A glider is a special kind of
aircraft
that has no engine.
Paper airplanes are the most obvious example, but gliders come in a wide
range of sizes. Toy gliders, made of balsa wood or styrofoam, are an excellent
way for students to study the basics of
aerodynamics.
Hang-gliders are piloted aircraft that are
launched by leaping off the side of a hill.
The Wright brothers perfected the design of the first airplane and
gained piloting experience through a series of glider flights from 1900 to 1903.More sophisticated gliders are
launched by ground based catapults, or are towed aloft by a
powered aircraft then cut free to glide for hours over many miles.

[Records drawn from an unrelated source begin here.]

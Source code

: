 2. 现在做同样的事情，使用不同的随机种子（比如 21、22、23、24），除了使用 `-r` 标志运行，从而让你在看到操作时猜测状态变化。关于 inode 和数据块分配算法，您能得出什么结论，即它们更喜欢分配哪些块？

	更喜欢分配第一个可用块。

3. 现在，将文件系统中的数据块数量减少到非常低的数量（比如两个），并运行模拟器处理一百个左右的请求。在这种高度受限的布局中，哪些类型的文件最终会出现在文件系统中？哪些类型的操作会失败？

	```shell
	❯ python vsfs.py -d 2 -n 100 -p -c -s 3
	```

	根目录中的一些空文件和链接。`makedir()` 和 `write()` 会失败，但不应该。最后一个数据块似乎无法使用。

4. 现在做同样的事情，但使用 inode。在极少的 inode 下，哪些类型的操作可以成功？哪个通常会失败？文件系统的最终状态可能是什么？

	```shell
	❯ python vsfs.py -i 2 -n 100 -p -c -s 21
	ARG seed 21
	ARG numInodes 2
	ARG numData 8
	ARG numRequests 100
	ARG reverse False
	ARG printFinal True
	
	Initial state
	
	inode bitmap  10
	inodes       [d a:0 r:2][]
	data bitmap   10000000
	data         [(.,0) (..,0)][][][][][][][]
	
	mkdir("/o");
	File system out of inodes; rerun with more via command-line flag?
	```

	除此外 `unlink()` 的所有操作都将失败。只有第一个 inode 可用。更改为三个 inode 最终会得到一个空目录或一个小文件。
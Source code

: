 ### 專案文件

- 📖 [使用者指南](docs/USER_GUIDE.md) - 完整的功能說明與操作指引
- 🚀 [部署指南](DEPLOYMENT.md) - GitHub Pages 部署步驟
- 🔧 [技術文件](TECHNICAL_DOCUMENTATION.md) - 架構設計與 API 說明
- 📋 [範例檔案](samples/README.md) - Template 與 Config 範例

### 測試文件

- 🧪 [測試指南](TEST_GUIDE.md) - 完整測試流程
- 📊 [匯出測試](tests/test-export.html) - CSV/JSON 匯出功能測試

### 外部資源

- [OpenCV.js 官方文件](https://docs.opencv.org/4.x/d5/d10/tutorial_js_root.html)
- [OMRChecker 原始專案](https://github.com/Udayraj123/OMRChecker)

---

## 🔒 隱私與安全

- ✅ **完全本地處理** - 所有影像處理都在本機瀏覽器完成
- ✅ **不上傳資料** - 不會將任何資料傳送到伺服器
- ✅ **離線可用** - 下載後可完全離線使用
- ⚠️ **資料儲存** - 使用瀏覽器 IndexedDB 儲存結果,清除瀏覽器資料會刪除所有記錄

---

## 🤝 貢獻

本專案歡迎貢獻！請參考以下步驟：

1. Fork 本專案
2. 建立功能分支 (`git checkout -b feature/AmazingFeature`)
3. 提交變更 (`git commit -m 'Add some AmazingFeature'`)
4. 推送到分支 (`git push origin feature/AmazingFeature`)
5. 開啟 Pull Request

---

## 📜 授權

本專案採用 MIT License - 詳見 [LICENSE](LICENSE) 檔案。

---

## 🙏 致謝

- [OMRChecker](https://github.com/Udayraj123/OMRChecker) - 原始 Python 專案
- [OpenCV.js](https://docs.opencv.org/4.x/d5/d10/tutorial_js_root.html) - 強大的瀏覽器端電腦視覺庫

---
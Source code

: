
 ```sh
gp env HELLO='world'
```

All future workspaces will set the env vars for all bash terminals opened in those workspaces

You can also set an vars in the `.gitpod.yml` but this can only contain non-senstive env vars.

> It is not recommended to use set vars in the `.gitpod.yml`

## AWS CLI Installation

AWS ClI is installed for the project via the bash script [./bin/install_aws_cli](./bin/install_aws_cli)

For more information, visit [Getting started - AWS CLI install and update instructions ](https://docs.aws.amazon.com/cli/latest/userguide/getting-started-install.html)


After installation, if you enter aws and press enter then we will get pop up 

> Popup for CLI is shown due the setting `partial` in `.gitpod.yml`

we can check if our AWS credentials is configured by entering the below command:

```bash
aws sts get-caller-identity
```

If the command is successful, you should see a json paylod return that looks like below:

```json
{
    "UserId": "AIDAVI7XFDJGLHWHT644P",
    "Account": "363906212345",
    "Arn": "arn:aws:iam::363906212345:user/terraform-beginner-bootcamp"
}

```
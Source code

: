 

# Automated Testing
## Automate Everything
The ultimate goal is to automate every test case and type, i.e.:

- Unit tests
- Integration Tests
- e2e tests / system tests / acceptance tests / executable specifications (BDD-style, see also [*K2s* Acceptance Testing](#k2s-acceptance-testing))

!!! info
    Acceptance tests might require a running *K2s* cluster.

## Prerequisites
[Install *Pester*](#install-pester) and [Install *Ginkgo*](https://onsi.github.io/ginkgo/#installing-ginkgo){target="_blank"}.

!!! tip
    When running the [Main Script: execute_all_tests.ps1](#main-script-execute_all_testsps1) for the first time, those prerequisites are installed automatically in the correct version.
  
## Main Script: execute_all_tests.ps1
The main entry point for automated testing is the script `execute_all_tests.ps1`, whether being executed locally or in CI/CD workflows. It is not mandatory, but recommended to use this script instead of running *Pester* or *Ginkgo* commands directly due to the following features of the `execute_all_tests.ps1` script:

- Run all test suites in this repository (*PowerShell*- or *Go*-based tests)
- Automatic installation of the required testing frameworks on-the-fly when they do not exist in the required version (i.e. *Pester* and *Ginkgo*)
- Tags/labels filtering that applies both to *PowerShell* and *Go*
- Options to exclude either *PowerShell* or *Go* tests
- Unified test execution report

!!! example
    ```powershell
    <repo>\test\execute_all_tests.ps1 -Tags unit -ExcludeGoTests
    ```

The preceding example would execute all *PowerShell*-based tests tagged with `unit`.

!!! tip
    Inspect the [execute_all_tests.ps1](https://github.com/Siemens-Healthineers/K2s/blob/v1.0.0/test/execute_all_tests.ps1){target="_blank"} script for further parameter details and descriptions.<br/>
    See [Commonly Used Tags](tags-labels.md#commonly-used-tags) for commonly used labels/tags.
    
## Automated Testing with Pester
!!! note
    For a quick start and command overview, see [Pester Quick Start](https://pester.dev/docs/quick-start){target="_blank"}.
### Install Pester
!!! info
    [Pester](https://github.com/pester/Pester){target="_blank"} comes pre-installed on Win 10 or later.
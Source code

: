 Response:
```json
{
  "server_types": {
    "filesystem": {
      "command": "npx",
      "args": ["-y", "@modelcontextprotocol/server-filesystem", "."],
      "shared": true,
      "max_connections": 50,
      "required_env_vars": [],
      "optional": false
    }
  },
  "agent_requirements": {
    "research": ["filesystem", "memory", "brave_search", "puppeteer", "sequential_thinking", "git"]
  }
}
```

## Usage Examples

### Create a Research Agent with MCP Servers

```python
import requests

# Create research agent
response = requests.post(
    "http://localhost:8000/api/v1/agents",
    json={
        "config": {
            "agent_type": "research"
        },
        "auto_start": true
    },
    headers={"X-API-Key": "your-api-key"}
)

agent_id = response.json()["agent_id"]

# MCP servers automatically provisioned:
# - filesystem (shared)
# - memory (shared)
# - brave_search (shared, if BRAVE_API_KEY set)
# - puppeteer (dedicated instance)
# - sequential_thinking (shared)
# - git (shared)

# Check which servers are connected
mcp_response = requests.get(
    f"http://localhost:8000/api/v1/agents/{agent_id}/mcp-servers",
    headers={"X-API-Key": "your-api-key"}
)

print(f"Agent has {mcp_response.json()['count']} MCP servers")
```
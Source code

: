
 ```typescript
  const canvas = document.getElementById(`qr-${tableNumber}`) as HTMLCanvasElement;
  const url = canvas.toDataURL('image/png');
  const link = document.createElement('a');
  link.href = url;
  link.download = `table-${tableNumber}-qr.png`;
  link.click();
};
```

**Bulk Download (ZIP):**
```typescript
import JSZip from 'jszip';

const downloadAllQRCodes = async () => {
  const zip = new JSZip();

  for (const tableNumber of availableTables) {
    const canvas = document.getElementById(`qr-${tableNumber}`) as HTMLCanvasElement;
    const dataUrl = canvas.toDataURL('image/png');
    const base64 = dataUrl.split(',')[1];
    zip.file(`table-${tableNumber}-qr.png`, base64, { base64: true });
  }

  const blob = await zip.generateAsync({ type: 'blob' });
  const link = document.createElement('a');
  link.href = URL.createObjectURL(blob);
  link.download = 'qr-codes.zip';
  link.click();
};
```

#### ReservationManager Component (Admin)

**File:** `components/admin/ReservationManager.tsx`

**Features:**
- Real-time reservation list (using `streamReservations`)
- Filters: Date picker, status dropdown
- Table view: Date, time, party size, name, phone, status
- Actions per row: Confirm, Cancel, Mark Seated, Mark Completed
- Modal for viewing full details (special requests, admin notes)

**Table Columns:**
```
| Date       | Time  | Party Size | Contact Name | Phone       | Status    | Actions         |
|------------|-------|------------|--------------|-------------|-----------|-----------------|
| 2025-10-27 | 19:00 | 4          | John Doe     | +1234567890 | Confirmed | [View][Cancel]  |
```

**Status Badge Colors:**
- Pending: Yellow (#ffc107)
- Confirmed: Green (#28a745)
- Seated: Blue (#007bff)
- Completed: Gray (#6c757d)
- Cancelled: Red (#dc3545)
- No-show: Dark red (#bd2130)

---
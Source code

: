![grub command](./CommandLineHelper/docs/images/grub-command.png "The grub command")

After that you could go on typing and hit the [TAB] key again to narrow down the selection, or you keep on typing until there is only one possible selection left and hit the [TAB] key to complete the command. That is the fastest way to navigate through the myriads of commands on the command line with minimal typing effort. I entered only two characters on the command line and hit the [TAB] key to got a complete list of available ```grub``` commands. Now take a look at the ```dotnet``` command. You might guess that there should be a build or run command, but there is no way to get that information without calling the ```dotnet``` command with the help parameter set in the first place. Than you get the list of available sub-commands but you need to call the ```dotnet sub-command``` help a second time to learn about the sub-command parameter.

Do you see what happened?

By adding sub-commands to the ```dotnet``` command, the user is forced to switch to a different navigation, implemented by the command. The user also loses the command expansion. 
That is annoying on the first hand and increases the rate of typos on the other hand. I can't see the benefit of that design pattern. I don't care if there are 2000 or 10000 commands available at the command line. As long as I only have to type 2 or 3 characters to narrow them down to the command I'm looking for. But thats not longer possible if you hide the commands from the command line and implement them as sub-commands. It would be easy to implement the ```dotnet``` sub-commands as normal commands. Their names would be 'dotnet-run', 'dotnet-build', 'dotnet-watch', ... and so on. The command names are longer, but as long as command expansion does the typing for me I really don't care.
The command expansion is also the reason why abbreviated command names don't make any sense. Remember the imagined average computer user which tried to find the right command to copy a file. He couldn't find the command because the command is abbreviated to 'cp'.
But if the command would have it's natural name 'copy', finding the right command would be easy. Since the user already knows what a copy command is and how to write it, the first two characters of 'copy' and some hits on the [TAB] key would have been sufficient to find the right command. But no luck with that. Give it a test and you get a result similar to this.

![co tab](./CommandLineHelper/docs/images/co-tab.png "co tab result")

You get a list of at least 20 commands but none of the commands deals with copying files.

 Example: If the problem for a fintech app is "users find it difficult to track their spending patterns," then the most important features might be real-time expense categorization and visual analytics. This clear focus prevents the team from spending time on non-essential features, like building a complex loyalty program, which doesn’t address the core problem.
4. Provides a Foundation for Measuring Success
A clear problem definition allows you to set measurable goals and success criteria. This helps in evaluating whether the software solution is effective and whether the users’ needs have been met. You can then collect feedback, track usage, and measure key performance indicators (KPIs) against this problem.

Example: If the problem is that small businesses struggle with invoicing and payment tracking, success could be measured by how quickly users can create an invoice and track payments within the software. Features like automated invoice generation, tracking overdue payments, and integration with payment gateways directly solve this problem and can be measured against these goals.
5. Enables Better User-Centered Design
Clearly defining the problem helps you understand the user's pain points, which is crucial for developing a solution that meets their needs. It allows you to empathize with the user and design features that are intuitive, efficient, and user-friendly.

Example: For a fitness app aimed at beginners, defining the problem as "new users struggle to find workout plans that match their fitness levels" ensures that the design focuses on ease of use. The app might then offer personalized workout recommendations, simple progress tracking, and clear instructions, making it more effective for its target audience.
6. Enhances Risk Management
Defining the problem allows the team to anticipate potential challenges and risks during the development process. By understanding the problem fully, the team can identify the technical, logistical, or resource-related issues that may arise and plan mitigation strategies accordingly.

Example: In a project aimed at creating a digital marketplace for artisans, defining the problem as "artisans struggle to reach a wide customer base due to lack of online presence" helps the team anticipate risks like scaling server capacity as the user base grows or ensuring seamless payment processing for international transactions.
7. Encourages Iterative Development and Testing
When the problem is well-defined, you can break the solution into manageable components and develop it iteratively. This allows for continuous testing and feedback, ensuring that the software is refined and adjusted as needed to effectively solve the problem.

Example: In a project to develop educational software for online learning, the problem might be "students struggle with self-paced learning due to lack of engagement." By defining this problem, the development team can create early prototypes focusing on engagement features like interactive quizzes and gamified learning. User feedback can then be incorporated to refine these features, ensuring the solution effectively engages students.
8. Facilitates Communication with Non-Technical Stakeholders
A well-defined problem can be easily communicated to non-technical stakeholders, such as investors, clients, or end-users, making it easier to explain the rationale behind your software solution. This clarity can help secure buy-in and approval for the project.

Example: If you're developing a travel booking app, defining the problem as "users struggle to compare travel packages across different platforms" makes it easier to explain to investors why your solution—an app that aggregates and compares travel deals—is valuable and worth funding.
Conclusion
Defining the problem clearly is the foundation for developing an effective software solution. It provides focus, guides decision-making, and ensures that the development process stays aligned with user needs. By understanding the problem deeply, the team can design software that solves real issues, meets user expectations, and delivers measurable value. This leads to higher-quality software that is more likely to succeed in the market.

The Space Shuttle flies as a
glider during reentry and landing; the rocket engines are used only
during liftoff.
Compared to a powered aircraft,
a glider has only three main forces acting on it:
lift,
drag, and
weight.
Forces are
vector quantities
having both a magnitude and a direction.
The weight acts through the
center of gravity
and is always directed towards the center of the earth.
The magnitude of the weight is given by the
weight equation
and depends on the mass of the vehicle plus its payload.
The lift and drag are
aerodynamic forces
and act through the
center of pressure.
The drag is directed opposite to the flight direction,
and the lift is directed perpendicular to the flight direction.
There are many factors
that influence the magnitude of the
lift
and
drag
forces.
In order for a glider to fly, it must generate lift
to oppose its weight. To
generate
lift, a glider must move through the air. But the motion of a
glider through the air also generates drag. In a powered aircraft, the
thrust
from the engine opposes drag. But a glider has no
engine to generate thrust. With the
drag unopposed,
a glider quickly slows down until it can no longer
generate enough lift to oppose the weight.
So how does a glider generate the velocity needed for
flight?
The simple answer is that a glider trades altitude for velocity. It
trades the potential energy difference from a higher altitude to a
lower altitude to produce kinetic energy, which means velocity.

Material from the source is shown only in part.